What the task asks: Pictures stay out; everything else in the records below is to be repeated exactly.

Provided data:
^^^^^^^^

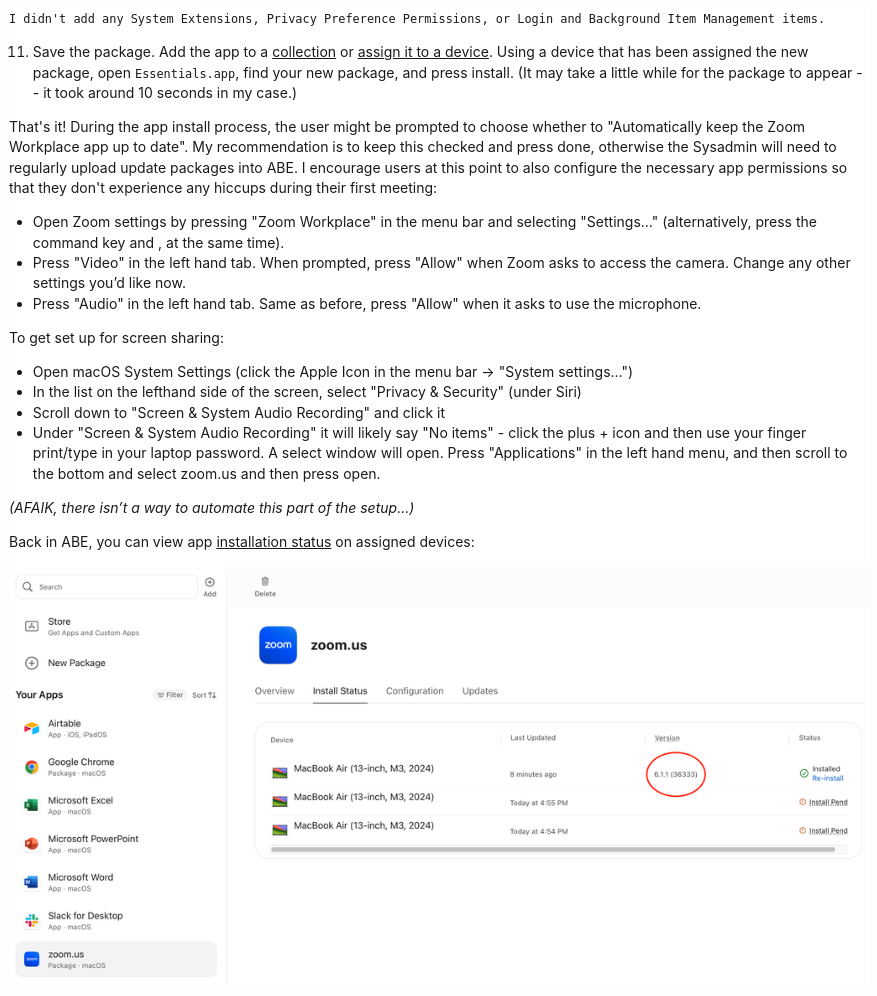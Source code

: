     I didn't add any System Extensions, Privacy Preference Permissions, or Login and Background Item Management items.

11. Save the package. Add the app to a [collection](https://support.apple.com/en-nz/guide/apple-business-essentials/axm0d43737a4/1.0/web/1.0) or [assign it to a device](https://support.apple.com/en-nz/guide/apple-business-essentials/axmf6ab5d3eb/1.0/web/1.0). Using a device that has been assigned the new package, open `Essentials.app`, find your new package, and press install. (It may take a little while for the package to appear -- it took around 10 seconds in my case.)

That's it! During the app install process, the user might be prompted to choose whether to "Automatically keep the Zoom Workplace app up to date". My recommendation is to keep this checked and press done, otherwise the Sysadmin will need to regularly upload update packages into ABE. I encourage users at this point to also configure the necessary app permissions so that they don't experience any hiccups during their first meeting:

* Open Zoom settings by pressing "Zoom Workplace" in the menu bar and selecting "Settings…" (alternatively, press the command key and , at the same time).
* Press "Video" in the left hand tab. When prompted, press "Allow" when Zoom asks to access the camera. Change any other settings you’d like now.
* Press "Audio" in the left hand tab. Same as before, press "Allow" when it asks to use the microphone.

To get set up for screen sharing:

* Open macOS System Settings (click the Apple Icon in the menu bar -> "System settings…")
* In the list on the lefthand side of the screen, select "Privacy & Security" (under Siri)
* Scroll down to "Screen & System Audio Recording" and click it
* Under "Screen & System Audio Recording" it will likely say "No items" - click the plus + icon and then use your finger print/type in your laptop password. A select window will open. Press "Applications" in the left hand menu, and then scroll to the bottom and select zoom.us and then press open.

*(AFAIK, there isn’t a way to automate this part of the setup...)*

Back in ABE, you can view app [installation status](https://support.apple.com/en-nz/guide/apple-business-essentials/axme7df3fd13/1.0/web/1.0) on assigned devices:

<img width="100%" class="rounded img-fluid d-block" src="../img/abe-packages/abe-status.png" alt="App install status list in Apple Business Essentials">
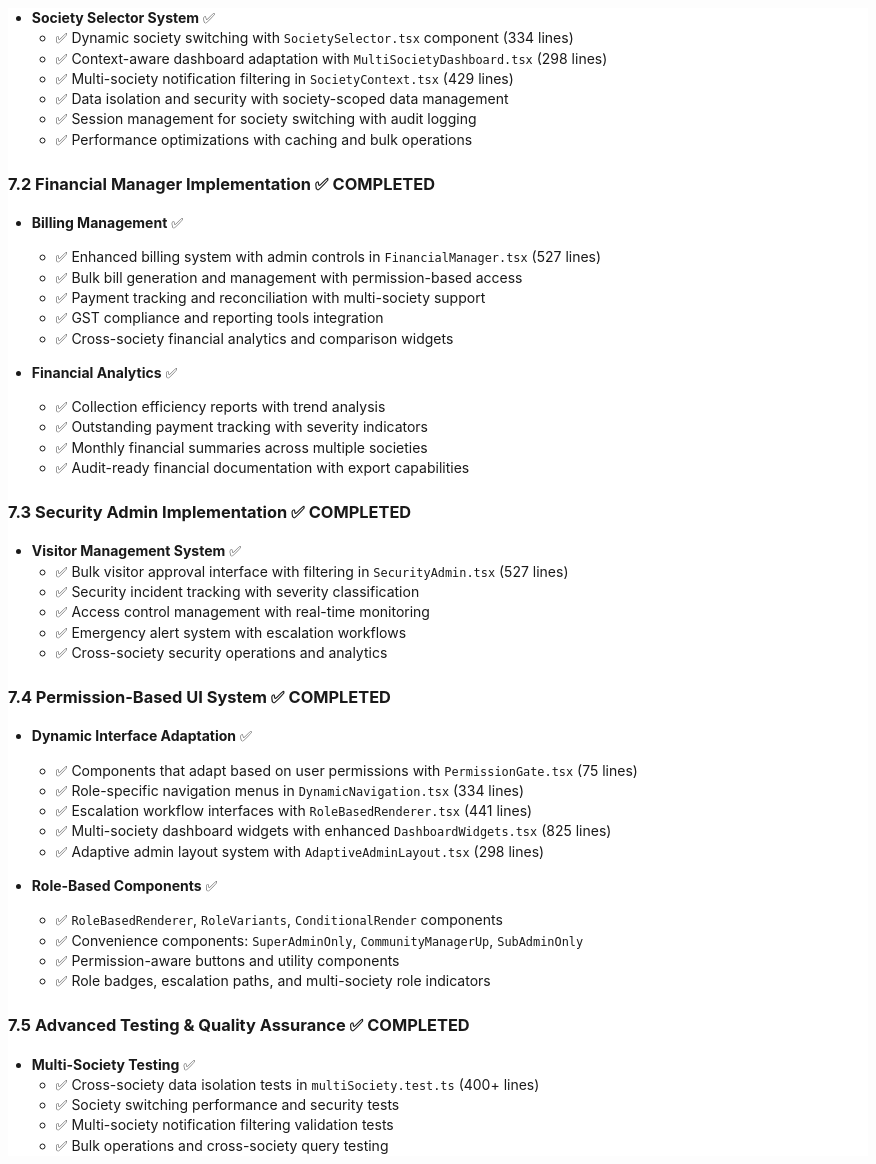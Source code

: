 - **Society Selector System** ✅
  - ✅ Dynamic society switching with `SocietySelector.tsx` component (334 lines)
  - ✅ Context-aware dashboard adaptation with `MultiSocietyDashboard.tsx` (298 lines)
  - ✅ Multi-society notification filtering in `SocietyContext.tsx` (429 lines)
  - ✅ Data isolation and security with society-scoped data management
  - ✅ Session management for society switching with audit logging
  - ✅ Performance optimizations with caching and bulk operations

### 7.2 Financial Manager Implementation ✅ COMPLETED

- **Billing Management** ✅
  - ✅ Enhanced billing system with admin controls in `FinancialManager.tsx` (527 lines)
  - ✅ Bulk bill generation and management with permission-based access
  - ✅ Payment tracking and reconciliation with multi-society support
  - ✅ GST compliance and reporting tools integration
  - ✅ Cross-society financial analytics and comparison widgets

- **Financial Analytics** ✅
  - ✅ Collection efficiency reports with trend analysis
  - ✅ Outstanding payment tracking with severity indicators
  - ✅ Monthly financial summaries across multiple societies
  - ✅ Audit-ready financial documentation with export capabilities

### 7.3 Security Admin Implementation ✅ COMPLETED

- **Visitor Management System** ✅
  - ✅ Bulk visitor approval interface with filtering in `SecurityAdmin.tsx` (527 lines)
  - ✅ Security incident tracking with severity classification
  - ✅ Access control management with real-time monitoring
  - ✅ Emergency alert system with escalation workflows
  - ✅ Cross-society security operations and analytics

### 7.4 Permission-Based UI System ✅ COMPLETED

- **Dynamic Interface Adaptation** ✅
  - ✅ Components that adapt based on user permissions with `PermissionGate.tsx` (75 lines)
  - ✅ Role-specific navigation menus in `DynamicNavigation.tsx` (334 lines)
  - ✅ Escalation workflow interfaces with `RoleBasedRenderer.tsx` (441 lines)
  - ✅ Multi-society dashboard widgets with enhanced `DashboardWidgets.tsx` (825 lines)
  - ✅ Adaptive admin layout system with `AdaptiveAdminLayout.tsx` (298 lines)

- **Role-Based Components** ✅
  - ✅ `RoleBasedRenderer`, `RoleVariants`, `ConditionalRender` components
  - ✅ Convenience components: `SuperAdminOnly`, `CommunityManagerUp`, `SubAdminOnly`
  - ✅ Permission-aware buttons and utility components
  - ✅ Role badges, escalation paths, and multi-society role indicators

### 7.5 Advanced Testing & Quality Assurance ✅ COMPLETED

- **Multi-Society Testing** ✅
  - ✅ Cross-society data isolation tests in `multiSociety.test.ts` (400+ lines)
  - ✅ Society switching performance and security tests
  - ✅ Multi-society notification filtering validation tests
  - ✅ Bulk operations and cross-society query testing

^^^^^^^^

Response for this exercise:
Source code

:     I didn't add any System Extensions, Privacy Preference Permissions, or Login and Background Item Management items.

11. Save the package. Add the app to a [collection](https://support.apple.com/en-nz/guide/apple-business-essentials/axm0d43737a4/1.0/web/1.0) or [assign it to a device](https://support.apple.com/en-nz/guide/apple-business-essentials/axmf6ab5d3eb/1.0/web/1.0). Using a device that has been assigned the new package, open `Essentials.app`, find your new package, and press install. (It may take a little while for the package to appear -- it took around 10 seconds in my case.)

That's it! During the app install process, the user might be prompted to choose whether to "Automatically keep the Zoom Workplace app up to date". My recommendation is to keep this checked and press done, otherwise the Sysadmin will need to regularly upload update packages into ABE. I encourage users at this point to also configure the necessary app permissions so that they don't experience any hiccups during their first meeting:

* Open Zoom settings by pressing "Zoom Workplace" in the menu bar and selecting "Settings…" (alternatively, press the command key and , at the same time).
* Press "Video" in the left hand tab. When prompted, press "Allow" when Zoom asks to access the camera. Change any other settings you’d like now.
* Press "Audio" in the left hand tab. Same as before, press "Allow" when it asks to use the microphone.

To get set up for screen sharing:

* Open macOS System Settings (click the Apple Icon in the menu bar -> "System settings…")
* In the list on the lefthand side of the screen, select "Privacy & Security" (under Siri)
* Scroll down to "Screen & System Audio Recording" and click it
* Under "Screen & System Audio Recording" it will likely say "No items" - click the plus + icon and then use your finger print/type in your laptop password. A select window will open. Press "Applications" in the left hand menu, and then scroll to the bottom and select zoom.us and then press open.

*(AFAIK, there isn’t a way to automate this part of the setup...)*

Back in ABE, you can view app [installation status](https://support.apple.com/en-nz/guide/apple-business-essentials/axme7df3fd13/1.0/web/1.0) on assigned devices:

<img width="100%" class="rounded img-fluid d-block" src="../img/abe-packages/abe-status.png" alt="App install status list in Apple Business Essentials">
Source code

: - **Society Selector System** ✅
  - ✅ Dynamic society switching with `SocietySelector.tsx` component (334 lines)
  - ✅ Context-aware dashboard adaptation with `MultiSocietyDashboard.tsx` (298 lines)
  - ✅ Multi-society notification filtering in `SocietyContext.tsx` (429 lines)
  - ✅ Data isolation and security with society-scoped data management
  - ✅ Session management for society switching with audit logging
  - ✅ Performance optimizations with caching and bulk operations

### 7.2 Financial Manager Implementation ✅ COMPLETED

- **Billing Management** ✅
  - ✅ Enhanced billing system with admin controls in `FinancialManager.tsx` (527 lines)
  - ✅ Bulk bill generation and management with permission-based access
  - ✅ Payment tracking and reconciliation with multi-society support
  - ✅ GST compliance and reporting tools integration
  - ✅ Cross-society financial analytics and comparison widgets

- **Financial Analytics** ✅
  - ✅ Collection efficiency reports with trend analysis
  - ✅ Outstanding payment tracking with severity indicators
  - ✅ Monthly financial summaries across multiple societies
  - ✅ Audit-ready financial documentation with export capabilities

### 7.3 Security Admin Implementation ✅ COMPLETED

- **Visitor Management System** ✅
  - ✅ Bulk visitor approval interface with filtering in `SecurityAdmin.tsx` (527 lines)
  - ✅ Security incident tracking with severity classification
  - ✅ Access control management with real-time monitoring
  - ✅ Emergency alert system with escalation workflows
  - ✅ Cross-society security operations and analytics

### 7.4 Permission-Based UI System ✅ COMPLETED

- **Dynamic Interface Adaptation** ✅
  - ✅ Components that adapt based on user permissions with `PermissionGate.tsx` (75 lines)
  - ✅ Role-specific navigation menus in `DynamicNavigation.tsx` (334 lines)
  - ✅ Escalation workflow interfaces with `RoleBasedRenderer.tsx` (441 lines)
  - ✅ Multi-society dashboard widgets with enhanced `DashboardWidgets.tsx` (825 lines)
  - ✅ Adaptive admin layout system with `AdaptiveAdminLayout.tsx` (298 lines)

- **Role-Based Components** ✅
  - ✅ `RoleBasedRenderer`, `RoleVariants`, `ConditionalRender` components
  - ✅ Convenience components: `SuperAdminOnly`, `CommunityManagerUp`, `SubAdminOnly`
  - ✅ Permission-aware buttons and utility components
  - ✅ Role badges, escalation paths, and multi-society role indicators

### 7.5 Advanced Testing & Quality Assurance ✅ COMPLETED

- **Multi-Society Testing** ✅
  - ✅ Cross-society data isolation tests in `multiSociety.test.ts` (400+ lines)
  - ✅ Society switching performance and security tests
  - ✅ Multi-society notification filtering validation tests
  - ✅ Bulk operations and cross-society query testing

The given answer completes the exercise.